── Supplied material ──

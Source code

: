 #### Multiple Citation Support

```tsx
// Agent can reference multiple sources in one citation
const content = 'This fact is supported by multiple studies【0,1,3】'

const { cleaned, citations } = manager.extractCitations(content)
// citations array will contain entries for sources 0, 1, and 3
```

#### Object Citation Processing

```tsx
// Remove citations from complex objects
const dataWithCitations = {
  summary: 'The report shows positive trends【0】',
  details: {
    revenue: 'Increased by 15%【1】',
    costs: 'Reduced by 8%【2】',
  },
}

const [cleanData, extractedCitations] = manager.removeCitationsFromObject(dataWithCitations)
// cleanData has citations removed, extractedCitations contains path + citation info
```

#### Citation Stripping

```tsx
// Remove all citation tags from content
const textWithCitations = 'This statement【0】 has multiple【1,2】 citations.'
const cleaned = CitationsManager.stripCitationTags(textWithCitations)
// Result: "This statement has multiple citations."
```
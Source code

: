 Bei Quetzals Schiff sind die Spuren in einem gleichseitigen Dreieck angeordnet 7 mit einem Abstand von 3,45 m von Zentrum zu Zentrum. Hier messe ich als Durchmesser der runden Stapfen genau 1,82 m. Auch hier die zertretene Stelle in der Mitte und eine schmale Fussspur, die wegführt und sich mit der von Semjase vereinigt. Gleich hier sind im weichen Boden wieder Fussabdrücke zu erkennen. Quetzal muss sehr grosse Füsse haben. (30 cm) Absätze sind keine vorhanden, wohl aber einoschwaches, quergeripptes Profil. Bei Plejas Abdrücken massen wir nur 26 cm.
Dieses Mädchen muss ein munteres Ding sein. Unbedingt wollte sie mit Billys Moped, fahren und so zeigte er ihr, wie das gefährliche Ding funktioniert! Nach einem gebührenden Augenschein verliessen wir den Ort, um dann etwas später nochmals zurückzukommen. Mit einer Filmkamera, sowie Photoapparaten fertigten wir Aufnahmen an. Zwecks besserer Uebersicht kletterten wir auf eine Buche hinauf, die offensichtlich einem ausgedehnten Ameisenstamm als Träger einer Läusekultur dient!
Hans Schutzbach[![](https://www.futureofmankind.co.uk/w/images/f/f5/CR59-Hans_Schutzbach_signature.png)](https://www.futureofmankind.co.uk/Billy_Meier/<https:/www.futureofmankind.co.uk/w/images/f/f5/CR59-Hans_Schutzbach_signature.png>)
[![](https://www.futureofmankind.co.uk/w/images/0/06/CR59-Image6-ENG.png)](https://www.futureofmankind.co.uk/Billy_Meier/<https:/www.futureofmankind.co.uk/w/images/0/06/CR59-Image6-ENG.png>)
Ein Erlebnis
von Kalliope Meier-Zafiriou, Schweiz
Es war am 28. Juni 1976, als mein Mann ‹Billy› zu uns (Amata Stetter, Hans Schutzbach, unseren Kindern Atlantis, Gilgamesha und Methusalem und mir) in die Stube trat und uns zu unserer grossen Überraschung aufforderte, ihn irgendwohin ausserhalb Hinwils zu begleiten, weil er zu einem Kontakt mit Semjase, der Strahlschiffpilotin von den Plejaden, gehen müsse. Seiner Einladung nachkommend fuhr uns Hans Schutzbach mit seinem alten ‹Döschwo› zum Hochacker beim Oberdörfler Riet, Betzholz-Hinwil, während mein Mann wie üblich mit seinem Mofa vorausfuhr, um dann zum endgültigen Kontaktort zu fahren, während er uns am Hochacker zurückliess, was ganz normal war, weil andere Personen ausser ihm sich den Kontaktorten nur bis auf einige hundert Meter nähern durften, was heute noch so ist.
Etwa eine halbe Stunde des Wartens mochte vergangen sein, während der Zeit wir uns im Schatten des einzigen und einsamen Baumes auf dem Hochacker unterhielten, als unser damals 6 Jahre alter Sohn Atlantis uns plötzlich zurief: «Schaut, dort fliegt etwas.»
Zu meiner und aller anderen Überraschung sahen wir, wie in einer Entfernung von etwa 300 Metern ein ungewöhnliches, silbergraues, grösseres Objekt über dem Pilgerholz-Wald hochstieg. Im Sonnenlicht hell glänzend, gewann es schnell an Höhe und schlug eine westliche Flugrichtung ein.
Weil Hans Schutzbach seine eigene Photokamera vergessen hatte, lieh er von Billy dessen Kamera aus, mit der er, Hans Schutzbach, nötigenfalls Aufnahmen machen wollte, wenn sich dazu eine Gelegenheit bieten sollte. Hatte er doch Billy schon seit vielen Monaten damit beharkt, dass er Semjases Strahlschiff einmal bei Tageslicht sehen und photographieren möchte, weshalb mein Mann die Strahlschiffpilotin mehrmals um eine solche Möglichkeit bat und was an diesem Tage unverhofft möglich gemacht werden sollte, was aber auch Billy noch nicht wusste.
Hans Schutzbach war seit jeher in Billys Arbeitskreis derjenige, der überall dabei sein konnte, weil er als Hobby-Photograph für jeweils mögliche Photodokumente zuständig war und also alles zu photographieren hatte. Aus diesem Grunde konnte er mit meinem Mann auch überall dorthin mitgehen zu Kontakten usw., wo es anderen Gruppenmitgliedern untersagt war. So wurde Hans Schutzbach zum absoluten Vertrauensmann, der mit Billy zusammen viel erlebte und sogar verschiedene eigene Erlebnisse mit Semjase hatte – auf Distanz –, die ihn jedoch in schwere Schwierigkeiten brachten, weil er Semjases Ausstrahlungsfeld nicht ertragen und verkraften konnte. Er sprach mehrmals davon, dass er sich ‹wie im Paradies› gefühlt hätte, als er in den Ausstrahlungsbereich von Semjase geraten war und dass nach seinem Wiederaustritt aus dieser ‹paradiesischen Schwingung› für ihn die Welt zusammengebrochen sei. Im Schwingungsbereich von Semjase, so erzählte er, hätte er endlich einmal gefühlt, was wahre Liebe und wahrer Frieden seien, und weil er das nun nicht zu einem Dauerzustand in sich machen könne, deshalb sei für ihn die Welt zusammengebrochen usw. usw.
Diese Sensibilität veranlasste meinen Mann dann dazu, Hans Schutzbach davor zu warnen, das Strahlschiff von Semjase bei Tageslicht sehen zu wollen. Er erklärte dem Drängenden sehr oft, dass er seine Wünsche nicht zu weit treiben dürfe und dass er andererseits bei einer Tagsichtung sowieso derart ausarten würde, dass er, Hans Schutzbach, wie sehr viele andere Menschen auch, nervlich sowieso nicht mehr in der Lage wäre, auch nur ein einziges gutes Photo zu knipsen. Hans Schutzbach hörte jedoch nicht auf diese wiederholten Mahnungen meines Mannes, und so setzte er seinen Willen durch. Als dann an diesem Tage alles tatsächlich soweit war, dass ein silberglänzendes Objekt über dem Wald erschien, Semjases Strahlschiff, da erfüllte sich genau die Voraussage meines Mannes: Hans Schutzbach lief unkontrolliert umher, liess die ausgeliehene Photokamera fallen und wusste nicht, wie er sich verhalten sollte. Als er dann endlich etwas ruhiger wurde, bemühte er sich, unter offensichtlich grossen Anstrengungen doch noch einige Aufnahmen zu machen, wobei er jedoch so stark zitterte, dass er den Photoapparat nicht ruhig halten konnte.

───

• [Your goal]
Look through the entries above and list every line containing "extractedCitations".

• [Solution to the exercise]
const [cleanData, extractedCitations] = manager.removeCitationsFromObject(dataWithCitations)
// cleanData has citations removed, extractedCitations contains path + citation info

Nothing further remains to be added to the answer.